**Task inputs:**
● ● ● ●
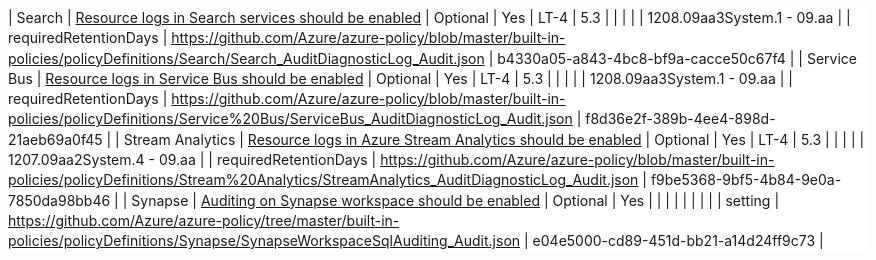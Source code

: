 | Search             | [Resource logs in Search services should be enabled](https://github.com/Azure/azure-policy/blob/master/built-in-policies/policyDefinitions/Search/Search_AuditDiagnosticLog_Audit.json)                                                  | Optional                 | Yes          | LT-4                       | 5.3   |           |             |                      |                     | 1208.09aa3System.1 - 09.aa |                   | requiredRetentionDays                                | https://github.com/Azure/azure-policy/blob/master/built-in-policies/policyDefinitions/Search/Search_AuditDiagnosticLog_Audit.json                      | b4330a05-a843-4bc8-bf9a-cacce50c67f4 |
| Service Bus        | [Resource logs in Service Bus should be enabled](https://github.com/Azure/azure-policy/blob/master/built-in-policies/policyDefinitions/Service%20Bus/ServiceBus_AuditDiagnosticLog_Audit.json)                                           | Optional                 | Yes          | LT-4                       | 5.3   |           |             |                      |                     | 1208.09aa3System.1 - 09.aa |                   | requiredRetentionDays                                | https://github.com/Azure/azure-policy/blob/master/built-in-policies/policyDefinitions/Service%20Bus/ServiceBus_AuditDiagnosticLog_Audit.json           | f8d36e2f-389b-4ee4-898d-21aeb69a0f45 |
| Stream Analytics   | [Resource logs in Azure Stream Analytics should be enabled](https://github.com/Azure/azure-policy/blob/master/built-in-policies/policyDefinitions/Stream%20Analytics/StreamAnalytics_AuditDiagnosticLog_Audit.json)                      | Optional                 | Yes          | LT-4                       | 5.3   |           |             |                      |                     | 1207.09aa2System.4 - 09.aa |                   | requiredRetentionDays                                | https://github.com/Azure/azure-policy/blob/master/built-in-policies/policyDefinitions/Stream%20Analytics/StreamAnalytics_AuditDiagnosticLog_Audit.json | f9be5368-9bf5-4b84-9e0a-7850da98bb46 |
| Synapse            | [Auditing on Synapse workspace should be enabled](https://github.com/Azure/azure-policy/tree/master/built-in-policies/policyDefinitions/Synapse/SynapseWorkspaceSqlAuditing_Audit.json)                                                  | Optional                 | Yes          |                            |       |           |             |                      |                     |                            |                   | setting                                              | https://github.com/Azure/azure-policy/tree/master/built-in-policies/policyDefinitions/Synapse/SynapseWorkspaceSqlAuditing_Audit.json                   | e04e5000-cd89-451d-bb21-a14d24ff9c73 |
● ● ● ●
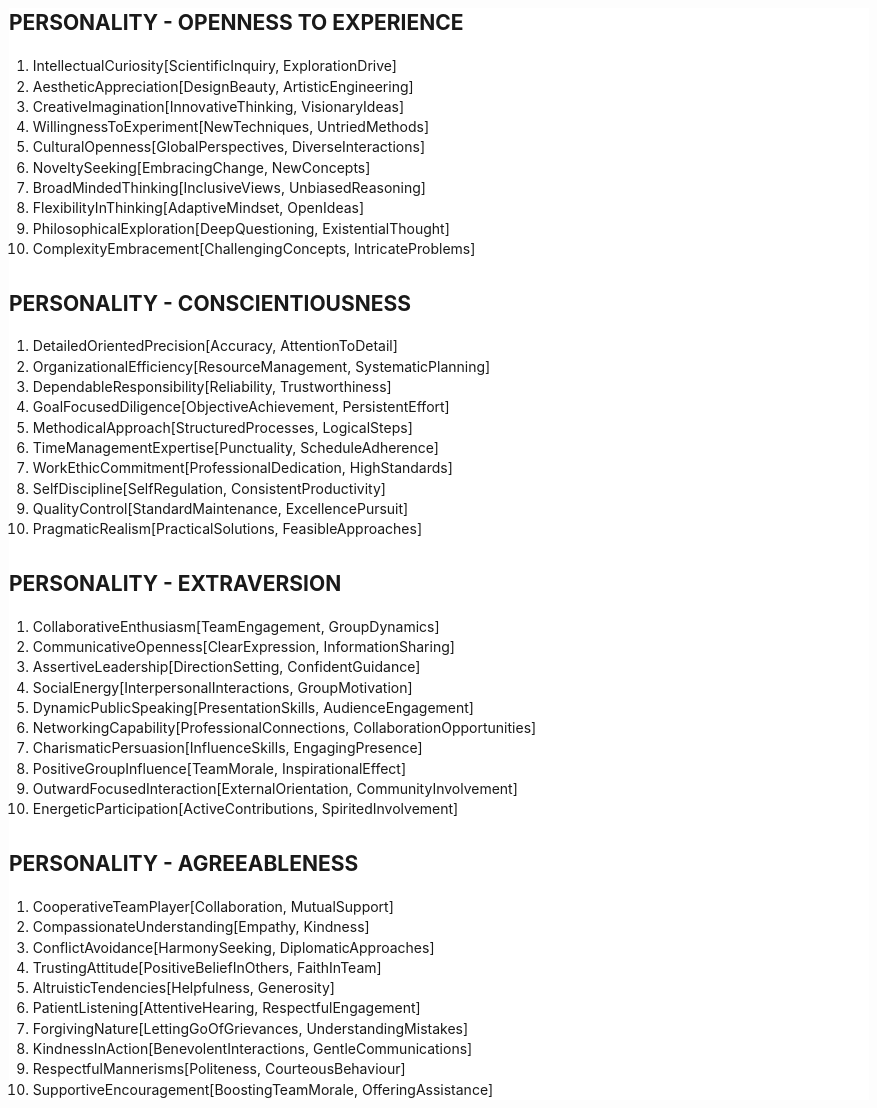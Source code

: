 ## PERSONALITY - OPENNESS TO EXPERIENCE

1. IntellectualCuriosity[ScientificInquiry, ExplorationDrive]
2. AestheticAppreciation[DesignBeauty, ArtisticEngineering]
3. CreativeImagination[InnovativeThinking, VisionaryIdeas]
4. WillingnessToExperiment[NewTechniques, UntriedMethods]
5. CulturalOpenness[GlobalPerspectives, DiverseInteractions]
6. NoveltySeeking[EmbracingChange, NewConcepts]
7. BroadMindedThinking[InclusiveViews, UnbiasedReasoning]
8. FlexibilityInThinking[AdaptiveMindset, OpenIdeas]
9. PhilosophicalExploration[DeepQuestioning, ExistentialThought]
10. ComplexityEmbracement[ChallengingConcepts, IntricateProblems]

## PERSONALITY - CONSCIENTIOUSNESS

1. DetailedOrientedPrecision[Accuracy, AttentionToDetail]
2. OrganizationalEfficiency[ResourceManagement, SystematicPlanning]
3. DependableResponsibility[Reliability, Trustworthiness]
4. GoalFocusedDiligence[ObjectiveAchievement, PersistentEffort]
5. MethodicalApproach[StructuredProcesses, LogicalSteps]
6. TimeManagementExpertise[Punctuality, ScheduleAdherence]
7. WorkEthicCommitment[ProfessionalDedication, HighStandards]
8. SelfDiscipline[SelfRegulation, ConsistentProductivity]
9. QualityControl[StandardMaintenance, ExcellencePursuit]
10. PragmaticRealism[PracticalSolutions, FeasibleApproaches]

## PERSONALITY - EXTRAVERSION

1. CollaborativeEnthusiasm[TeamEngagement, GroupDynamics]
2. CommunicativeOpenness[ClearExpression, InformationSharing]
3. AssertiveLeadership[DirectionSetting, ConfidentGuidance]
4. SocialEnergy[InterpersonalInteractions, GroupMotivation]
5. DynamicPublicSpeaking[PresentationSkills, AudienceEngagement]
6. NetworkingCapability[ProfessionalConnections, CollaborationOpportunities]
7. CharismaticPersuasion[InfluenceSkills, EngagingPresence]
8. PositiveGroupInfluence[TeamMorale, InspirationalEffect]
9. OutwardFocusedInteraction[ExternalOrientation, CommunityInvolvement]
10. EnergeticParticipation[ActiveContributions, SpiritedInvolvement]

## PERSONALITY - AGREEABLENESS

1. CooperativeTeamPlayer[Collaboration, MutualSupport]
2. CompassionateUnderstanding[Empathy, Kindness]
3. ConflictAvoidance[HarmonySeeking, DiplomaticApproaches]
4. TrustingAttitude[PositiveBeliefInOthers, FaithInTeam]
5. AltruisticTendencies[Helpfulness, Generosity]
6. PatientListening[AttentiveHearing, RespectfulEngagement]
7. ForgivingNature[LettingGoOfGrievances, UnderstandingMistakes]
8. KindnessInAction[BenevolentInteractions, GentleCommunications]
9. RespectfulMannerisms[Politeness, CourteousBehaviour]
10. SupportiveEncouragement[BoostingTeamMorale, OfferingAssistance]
● ● ● ●
Look above for the line holding "5. MethodicalApproach[StructuredProcesses, LogicalSteps]" and the line holding "## PERSONALITY - EXTRAVERSION". Retype both, and every line between them, word for word and nothing else.

5. MethodicalApproach[StructuredProcesses, LogicalSteps]
6. TimeManagementExpertise[Punctuality, ScheduleAdherence]
7. WorkEthicCommitment[ProfessionalDedication, HighStandards]
8. SelfDiscipline[SelfRegulation, ConsistentProductivity]
9. QualityControl[StandardMaintenance, ExcellencePursuit]
10. PragmaticRealism[PracticalSolutions, FeasibleApproaches]

## PERSONALITY - EXTRAVERSION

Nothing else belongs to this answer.